(Task instructions) Throughout the listing below, copy each line containing "like".

═════ Provided information

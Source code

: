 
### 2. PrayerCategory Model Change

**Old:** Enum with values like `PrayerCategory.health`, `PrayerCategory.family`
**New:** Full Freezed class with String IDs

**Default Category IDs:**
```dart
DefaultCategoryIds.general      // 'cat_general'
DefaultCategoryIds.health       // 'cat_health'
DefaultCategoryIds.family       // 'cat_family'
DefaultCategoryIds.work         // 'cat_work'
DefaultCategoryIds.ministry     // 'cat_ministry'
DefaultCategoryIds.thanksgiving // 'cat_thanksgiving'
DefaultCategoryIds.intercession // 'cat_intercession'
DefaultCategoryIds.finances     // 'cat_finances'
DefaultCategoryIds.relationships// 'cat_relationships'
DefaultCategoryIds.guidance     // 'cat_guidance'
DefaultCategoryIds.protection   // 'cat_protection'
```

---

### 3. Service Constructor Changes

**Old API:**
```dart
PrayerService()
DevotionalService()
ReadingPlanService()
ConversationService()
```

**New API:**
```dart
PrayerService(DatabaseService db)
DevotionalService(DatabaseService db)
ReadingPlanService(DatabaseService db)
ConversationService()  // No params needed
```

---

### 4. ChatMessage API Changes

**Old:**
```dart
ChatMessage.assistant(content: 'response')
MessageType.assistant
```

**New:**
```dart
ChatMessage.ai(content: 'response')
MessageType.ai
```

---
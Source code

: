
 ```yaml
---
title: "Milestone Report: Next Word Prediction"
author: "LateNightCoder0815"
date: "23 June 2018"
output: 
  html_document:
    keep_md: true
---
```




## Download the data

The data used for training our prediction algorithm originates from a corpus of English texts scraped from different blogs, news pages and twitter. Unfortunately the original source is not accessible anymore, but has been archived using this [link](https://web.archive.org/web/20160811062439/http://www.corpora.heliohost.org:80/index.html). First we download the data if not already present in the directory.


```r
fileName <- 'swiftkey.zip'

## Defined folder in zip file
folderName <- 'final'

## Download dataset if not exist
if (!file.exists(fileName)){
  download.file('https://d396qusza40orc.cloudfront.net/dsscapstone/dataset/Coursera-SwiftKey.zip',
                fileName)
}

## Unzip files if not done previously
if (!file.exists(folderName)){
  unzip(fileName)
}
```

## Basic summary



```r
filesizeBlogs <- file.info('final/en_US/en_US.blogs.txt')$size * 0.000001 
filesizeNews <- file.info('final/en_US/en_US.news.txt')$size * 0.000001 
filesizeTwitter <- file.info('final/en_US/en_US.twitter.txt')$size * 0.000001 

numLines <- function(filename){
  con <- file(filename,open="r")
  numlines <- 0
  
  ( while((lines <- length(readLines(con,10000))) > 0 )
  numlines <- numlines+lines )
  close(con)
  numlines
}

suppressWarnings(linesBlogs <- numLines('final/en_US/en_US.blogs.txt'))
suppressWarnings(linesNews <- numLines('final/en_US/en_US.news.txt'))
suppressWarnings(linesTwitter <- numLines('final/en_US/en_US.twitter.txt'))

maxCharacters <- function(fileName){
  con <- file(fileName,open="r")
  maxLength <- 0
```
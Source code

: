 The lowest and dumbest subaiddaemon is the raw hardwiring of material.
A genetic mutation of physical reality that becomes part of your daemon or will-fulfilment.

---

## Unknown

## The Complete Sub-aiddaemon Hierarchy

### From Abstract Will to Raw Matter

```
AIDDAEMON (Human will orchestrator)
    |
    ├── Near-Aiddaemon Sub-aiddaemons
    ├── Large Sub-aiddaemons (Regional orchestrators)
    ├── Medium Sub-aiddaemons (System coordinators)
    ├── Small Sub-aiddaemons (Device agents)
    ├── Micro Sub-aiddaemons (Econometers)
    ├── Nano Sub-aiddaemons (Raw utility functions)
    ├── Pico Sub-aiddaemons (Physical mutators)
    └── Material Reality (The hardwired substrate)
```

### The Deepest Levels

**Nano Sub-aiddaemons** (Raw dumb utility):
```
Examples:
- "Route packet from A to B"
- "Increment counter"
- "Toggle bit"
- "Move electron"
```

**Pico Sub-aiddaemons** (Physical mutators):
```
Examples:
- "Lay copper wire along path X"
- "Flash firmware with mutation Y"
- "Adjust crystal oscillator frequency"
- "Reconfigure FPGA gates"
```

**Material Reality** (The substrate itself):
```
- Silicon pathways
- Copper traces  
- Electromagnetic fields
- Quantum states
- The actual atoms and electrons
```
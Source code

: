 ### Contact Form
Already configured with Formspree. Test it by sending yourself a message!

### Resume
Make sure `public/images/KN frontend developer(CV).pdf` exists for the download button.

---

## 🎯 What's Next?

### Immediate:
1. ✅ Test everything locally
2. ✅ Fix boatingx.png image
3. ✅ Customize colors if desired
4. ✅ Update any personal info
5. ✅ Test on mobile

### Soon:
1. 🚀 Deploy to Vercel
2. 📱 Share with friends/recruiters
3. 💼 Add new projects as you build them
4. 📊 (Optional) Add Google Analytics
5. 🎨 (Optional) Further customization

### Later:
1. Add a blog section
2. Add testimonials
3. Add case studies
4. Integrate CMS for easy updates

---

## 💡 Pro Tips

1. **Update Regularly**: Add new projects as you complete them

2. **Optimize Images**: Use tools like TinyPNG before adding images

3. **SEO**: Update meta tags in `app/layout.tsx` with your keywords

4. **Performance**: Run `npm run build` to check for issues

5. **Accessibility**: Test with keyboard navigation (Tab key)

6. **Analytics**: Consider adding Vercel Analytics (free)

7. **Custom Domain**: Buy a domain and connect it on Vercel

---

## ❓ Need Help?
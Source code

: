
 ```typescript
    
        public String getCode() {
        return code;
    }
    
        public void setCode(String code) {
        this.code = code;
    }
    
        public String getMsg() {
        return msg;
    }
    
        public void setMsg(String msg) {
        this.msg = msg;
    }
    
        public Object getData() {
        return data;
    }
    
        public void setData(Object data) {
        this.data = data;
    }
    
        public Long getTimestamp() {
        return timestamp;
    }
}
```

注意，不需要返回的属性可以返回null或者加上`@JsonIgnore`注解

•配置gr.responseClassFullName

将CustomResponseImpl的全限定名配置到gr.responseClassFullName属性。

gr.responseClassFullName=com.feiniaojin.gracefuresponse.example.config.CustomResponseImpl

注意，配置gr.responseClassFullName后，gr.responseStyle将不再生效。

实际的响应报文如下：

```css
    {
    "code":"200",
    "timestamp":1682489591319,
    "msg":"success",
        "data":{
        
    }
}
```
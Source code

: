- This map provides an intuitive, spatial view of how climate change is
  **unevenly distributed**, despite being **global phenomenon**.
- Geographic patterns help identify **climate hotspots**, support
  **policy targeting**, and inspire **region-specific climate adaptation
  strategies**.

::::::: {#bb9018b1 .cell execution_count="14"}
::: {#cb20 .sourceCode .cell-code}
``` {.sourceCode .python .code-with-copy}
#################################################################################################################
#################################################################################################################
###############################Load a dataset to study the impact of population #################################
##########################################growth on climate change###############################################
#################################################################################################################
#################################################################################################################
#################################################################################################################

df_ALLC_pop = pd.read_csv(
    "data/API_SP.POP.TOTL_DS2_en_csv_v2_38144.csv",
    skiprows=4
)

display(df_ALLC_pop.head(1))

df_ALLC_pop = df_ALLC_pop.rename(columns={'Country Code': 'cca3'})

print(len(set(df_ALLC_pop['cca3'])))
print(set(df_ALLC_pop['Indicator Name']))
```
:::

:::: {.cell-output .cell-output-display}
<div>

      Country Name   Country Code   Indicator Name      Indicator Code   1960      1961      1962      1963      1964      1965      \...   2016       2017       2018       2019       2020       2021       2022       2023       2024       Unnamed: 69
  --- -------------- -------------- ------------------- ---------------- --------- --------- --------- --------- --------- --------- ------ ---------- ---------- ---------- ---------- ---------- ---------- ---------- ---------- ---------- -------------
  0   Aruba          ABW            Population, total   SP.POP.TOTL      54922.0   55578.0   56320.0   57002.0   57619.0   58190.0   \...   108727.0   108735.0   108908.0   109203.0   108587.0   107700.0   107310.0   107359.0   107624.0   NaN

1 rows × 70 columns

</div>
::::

══════════

(Solved exercise)
**Old:** Enum with values like `PrayerCategory.health`, `PrayerCategory.family`
2. **Optimize Images**: Use tools like TinyPNG before adding images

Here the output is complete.